*AIM OF THE TASK*
Please output exactly the lines that run from the line with "2 Subtraction" through the final line of the data, inclusive, and nothing more.

*DATA SHOWN*

= Beginning of Section =

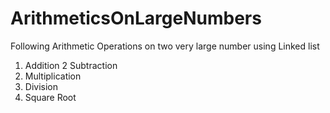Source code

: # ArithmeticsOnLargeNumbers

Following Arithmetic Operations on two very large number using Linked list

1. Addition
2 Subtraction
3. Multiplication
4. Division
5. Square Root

= End of Section =

*TASK SOLUTION*
2 Subtraction
3. Multiplication
4. Division
5. Square Root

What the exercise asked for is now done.